### [EXERCISE]
Each entry is to be transcribed exactly, with nothing added or dropped.
--- START ---
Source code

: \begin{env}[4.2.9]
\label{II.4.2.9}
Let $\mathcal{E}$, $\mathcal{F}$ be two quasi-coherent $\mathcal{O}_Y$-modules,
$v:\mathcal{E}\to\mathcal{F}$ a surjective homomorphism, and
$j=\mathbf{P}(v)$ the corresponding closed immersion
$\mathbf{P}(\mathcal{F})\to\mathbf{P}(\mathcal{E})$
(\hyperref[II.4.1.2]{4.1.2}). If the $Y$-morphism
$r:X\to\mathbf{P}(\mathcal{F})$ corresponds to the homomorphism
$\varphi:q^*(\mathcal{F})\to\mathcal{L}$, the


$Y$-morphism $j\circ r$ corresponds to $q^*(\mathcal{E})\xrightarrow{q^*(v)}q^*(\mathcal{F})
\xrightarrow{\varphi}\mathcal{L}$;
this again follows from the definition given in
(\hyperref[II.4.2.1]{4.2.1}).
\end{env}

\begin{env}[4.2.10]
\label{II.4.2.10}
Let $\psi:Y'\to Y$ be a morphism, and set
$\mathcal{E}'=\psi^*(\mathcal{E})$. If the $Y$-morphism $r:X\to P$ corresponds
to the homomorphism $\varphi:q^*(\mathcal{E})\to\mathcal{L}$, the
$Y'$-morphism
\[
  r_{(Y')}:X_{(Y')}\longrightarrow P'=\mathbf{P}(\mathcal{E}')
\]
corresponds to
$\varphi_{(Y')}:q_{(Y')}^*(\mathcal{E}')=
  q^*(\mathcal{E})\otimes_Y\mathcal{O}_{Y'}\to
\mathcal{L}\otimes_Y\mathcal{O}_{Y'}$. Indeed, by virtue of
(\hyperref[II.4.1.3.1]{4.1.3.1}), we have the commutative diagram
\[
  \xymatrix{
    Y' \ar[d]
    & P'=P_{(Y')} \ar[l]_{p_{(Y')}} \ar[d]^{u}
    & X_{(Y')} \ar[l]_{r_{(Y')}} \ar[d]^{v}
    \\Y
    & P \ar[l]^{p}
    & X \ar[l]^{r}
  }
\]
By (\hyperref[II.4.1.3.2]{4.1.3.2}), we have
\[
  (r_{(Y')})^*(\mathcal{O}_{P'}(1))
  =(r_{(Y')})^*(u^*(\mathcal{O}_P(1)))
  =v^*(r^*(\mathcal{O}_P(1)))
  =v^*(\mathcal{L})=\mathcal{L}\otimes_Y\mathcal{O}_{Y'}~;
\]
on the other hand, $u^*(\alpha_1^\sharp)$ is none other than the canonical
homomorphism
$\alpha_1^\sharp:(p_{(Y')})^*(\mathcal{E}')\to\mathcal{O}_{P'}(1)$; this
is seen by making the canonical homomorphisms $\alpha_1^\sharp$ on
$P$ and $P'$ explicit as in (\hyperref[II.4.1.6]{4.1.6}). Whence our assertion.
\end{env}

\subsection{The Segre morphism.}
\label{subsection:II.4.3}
--- END ---
### [SOLUTION TO THE EXERCISE]
Source code

: \begin{env}[4.2.9]
\label{II.4.2.9}
Let $\mathcal{E}$, $\mathcal{F}$ be two quasi-coherent $\mathcal{O}_Y$-modules,
$v:\mathcal{E}\to\mathcal{F}$ a surjective homomorphism, and
$j=\mathbf{P}(v)$ the corresponding closed immersion
$\mathbf{P}(\mathcal{F})\to\mathbf{P}(\mathcal{E})$
(\hyperref[II.4.1.2]{4.1.2}). If the $Y$-morphism
$r:X\to\mathbf{P}(\mathcal{F})$ corresponds to the homomorphism
$\varphi:q^*(\mathcal{F})\to\mathcal{L}$, the


$Y$-morphism $j\circ r$ corresponds to $q^*(\mathcal{E})\xrightarrow{q^*(v)}q^*(\mathcal{F})
\xrightarrow{\varphi}\mathcal{L}$;
this again follows from the definition given in
(\hyperref[II.4.2.1]{4.2.1}).
\end{env}

\begin{env}[4.2.10]
\label{II.4.2.10}
Let $\psi:Y'\to Y$ be a morphism, and set
$\mathcal{E}'=\psi^*(\mathcal{E})$. If the $Y$-morphism $r:X\to P$ corresponds
to the homomorphism $\varphi:q^*(\mathcal{E})\to\mathcal{L}$, the
$Y'$-morphism
\[
  r_{(Y')}:X_{(Y')}\longrightarrow P'=\mathbf{P}(\mathcal{E}')
\]
corresponds to
$\varphi_{(Y')}:q_{(Y')}^*(\mathcal{E}')=
  q^*(\mathcal{E})\otimes_Y\mathcal{O}_{Y'}\to
\mathcal{L}\otimes_Y\mathcal{O}_{Y'}$. Indeed, by virtue of
(\hyperref[II.4.1.3.1]{4.1.3.1}), we have the commutative diagram
\[
  \xymatrix{
    Y' \ar[d]
    & P'=P_{(Y')} \ar[l]_{p_{(Y')}} \ar[d]^{u}
    & X_{(Y')} \ar[l]_{r_{(Y')}} \ar[d]^{v}
    \\Y
    & P \ar[l]^{p}
    & X \ar[l]^{r}
  }
\]
By (\hyperref[II.4.1.3.2]{4.1.3.2}), we have
\[
  (r_{(Y')})^*(\mathcal{O}_{P'}(1))
  =(r_{(Y')})^*(u^*(\mathcal{O}_P(1)))
  =v^*(r^*(\mathcal{O}_P(1)))
  =v^*(\mathcal{L})=\mathcal{L}\otimes_Y\mathcal{O}_{Y'}~;
\]
on the other hand, $u^*(\alpha_1^\sharp)$ is none other than the canonical
homomorphism
$\alpha_1^\sharp:(p_{(Y')})^*(\mathcal{E}')\to\mathcal{O}_{P'}(1)$; this
is seen by making the canonical homomorphisms $\alpha_1^\sharp$ on
$P$ and $P'$ explicit as in (\hyperref[II.4.1.6]{4.1.6}). Whence our assertion.
\end{env}

\subsection{The Segre morphism.}
\label{subsection:II.4.3}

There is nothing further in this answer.